Neue Verordnung soll Physiotherapie erleichtern
Seit 1. November können Ärzte für Physiotherapie an der Schulter eine sogenannte Blankoverordnung ausstellen. Damit haben Physiotherapeuten die Möglichkeit, selbst über Art und Dauer der Therapie zu entscheiden. Im Saarland stößt die neue Regelung auf große Zustimmung.
Erstmals eingeführt wurde die Blankoverordnung für sogenannte Heilmittel im Gesundheitssystem 2019. Seither wurde sie stetig ausgebaut. Seit dem 1. November dieses Jahres gilt sie nun auch für Physiotherapie-Behandlungen im Schulterbereich, etwa bei Luxationen (Verrenkungen), Frakturen (Bruch) oder starken Verbrennungen. Diese machen nach Angaben des saarländischen Gesundheitsministeriums etwa zehn Prozent des physiotherapeutischen Behandlungsbereichs aus.
Im Sinne des Patientenwohls
Bislang musste hier der Arzt Art und Dauer der Therapie festlegen, was mitunter schwierig war.
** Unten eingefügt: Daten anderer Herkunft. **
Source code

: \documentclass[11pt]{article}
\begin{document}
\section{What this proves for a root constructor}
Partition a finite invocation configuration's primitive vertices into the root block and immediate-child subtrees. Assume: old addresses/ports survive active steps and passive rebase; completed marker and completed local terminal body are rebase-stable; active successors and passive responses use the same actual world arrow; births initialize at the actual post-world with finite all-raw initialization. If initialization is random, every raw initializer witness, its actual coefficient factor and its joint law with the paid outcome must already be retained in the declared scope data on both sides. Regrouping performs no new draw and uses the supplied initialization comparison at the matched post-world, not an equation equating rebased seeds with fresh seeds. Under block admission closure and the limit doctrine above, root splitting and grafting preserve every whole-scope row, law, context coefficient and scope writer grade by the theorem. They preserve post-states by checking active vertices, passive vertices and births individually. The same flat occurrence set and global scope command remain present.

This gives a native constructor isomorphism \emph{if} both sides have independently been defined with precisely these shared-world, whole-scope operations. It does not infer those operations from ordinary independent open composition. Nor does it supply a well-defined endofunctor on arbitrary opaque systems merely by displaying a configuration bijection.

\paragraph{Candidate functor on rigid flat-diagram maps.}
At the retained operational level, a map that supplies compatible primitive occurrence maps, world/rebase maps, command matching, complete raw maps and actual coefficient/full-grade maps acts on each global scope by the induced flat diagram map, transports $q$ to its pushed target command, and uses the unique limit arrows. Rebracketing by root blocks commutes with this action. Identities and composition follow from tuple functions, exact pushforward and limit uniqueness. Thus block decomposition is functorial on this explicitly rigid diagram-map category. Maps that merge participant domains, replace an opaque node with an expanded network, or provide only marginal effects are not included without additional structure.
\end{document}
Bei der Blankoverordnung ist das anders: Der Arzt diagnostiziert „nur“ noch die Erkrankung und stellt fest, dass eine Behandlung nötig ist. Wie genau die aussieht, wie oft sie stattfindet und wie im Detail vorgegangen wird, entscheidet dann der Physiotherapeut nach Bedarf.
Das saarländische Gesundheitsministerium begrüßt die neue Möglichkeit. Damit werde die Zusammenarbeit zwischen Heilberufen und Ärzten im Sinne des Patientenwohls gestärkt, teilte das Ministerium auf SR-Anfrage mit.
Physiotherapeuten zufrieden
Ursprünglich wollte das Saarland schon 2016 Modellregion für Blankoverordnungen in der Physio- und Ergotherapie sowie der Logopädie werden. Diese Pläne hatten sich aber durch gesetzlichen Neuausrichtungen des Bundes zerschlagen, heißt es aus dem Ministerium.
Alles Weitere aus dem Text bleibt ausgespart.